§ **MATERIAL FOR THIS EXERCISE**:
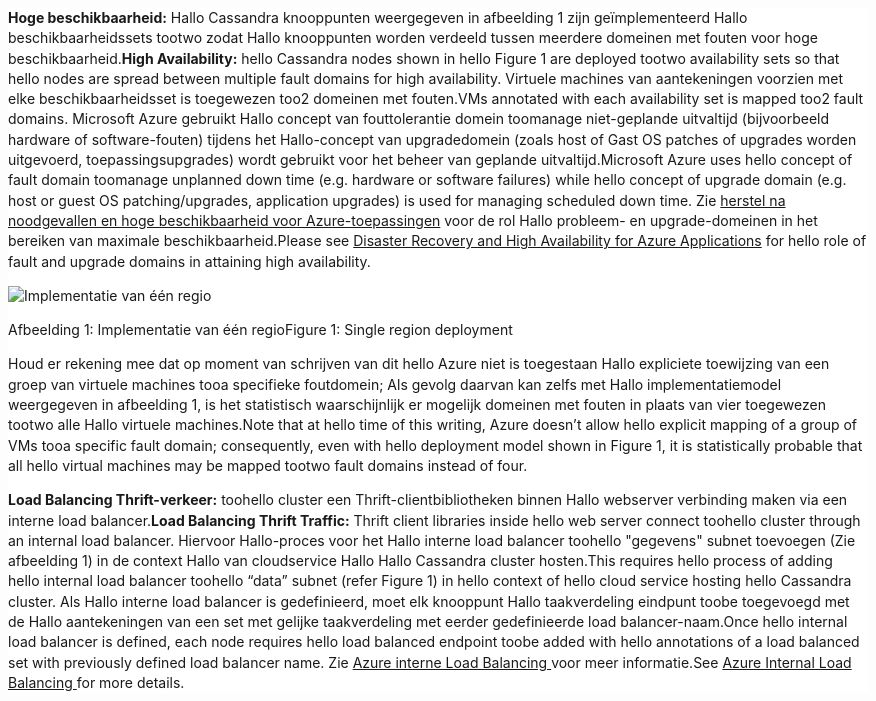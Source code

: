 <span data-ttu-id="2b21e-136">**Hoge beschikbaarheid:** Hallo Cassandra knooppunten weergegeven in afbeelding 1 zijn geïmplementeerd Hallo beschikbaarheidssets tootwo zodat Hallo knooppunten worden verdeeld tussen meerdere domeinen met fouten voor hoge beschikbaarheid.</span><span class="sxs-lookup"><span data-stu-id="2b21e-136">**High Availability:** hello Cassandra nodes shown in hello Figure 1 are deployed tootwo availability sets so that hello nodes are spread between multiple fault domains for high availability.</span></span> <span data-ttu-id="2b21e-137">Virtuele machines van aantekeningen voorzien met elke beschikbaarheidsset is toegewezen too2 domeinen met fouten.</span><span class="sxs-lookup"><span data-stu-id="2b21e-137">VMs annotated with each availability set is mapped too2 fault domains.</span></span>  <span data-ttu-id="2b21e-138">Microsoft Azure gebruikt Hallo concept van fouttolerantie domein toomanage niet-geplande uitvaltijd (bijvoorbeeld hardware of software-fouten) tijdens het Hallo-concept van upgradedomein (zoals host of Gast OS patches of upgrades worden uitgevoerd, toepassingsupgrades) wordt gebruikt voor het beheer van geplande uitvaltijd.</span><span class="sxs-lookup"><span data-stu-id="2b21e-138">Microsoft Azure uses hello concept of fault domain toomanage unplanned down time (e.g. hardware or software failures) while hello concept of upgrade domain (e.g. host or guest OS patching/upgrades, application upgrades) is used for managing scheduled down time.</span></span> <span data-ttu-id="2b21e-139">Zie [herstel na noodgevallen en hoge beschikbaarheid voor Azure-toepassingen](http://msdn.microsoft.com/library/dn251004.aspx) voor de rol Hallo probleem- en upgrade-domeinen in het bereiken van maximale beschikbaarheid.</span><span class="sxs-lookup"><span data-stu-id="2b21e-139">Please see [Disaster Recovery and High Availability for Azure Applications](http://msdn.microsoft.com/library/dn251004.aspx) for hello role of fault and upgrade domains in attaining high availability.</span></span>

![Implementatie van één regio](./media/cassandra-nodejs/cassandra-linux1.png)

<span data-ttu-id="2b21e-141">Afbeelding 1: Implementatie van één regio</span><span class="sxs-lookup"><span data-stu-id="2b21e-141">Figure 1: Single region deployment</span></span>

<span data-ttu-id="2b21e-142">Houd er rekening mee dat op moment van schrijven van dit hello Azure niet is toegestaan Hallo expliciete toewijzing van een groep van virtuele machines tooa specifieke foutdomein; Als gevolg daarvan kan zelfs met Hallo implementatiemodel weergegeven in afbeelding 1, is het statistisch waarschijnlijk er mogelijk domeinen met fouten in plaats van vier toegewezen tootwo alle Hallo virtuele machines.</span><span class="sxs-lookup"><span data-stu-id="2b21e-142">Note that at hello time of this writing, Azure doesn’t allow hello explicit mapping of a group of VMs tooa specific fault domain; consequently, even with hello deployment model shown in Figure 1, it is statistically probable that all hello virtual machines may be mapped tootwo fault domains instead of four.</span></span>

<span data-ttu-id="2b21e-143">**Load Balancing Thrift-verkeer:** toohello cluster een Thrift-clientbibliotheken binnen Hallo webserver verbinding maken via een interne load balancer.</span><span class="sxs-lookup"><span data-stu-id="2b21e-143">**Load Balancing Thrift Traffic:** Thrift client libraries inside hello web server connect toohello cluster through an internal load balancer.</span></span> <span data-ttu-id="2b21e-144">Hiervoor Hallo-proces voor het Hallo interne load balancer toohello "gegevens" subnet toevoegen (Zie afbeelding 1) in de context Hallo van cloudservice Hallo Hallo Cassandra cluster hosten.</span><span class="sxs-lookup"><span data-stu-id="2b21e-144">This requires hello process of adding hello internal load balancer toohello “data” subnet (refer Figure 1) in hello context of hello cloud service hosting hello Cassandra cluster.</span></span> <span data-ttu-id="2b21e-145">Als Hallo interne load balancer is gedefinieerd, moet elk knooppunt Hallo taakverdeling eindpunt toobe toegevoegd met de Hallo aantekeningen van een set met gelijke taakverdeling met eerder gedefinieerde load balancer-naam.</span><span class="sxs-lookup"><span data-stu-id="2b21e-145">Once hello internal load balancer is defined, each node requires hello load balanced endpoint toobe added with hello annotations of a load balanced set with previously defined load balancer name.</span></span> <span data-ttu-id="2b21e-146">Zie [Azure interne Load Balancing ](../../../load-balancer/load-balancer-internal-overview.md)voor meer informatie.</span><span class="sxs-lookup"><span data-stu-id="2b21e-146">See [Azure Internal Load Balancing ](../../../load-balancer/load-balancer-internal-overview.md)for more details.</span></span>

§ **DIRECTIONS**:
Using the data above, extract exactly the lines from the one that holds "Single region deployment</span></span>" to the one that holds "instead of four.</span></span>", both ends included, and no others.

§ **EXERCISE RESULT**:
<span data-ttu-id="2b21e-141">Afbeelding 1: Implementatie van één regio</span><span class="sxs-lookup"><span data-stu-id="2b21e-141">Figure 1: Single region deployment</span></span>

<span data-ttu-id="2b21e-142">Houd er rekening mee dat op moment van schrijven van dit hello Azure niet is toegestaan Hallo expliciete toewijzing van een groep van virtuele machines tooa specifieke foutdomein; Als gevolg daarvan kan zelfs met Hallo implementatiemodel weergegeven in afbeelding 1, is het statistisch waarschijnlijk er mogelijk domeinen met fouten in plaats van vier toegewezen tootwo alle Hallo virtuele machines.</span><span class="sxs-lookup"><span data-stu-id="2b21e-142">Note that at hello time of this writing, Azure doesn’t allow hello explicit mapping of a group of VMs tooa specific fault domain; consequently, even with hello deployment model shown in Figure 1, it is statistically probable that all hello virtual machines may be mapped tootwo fault domains instead of four.</span></span>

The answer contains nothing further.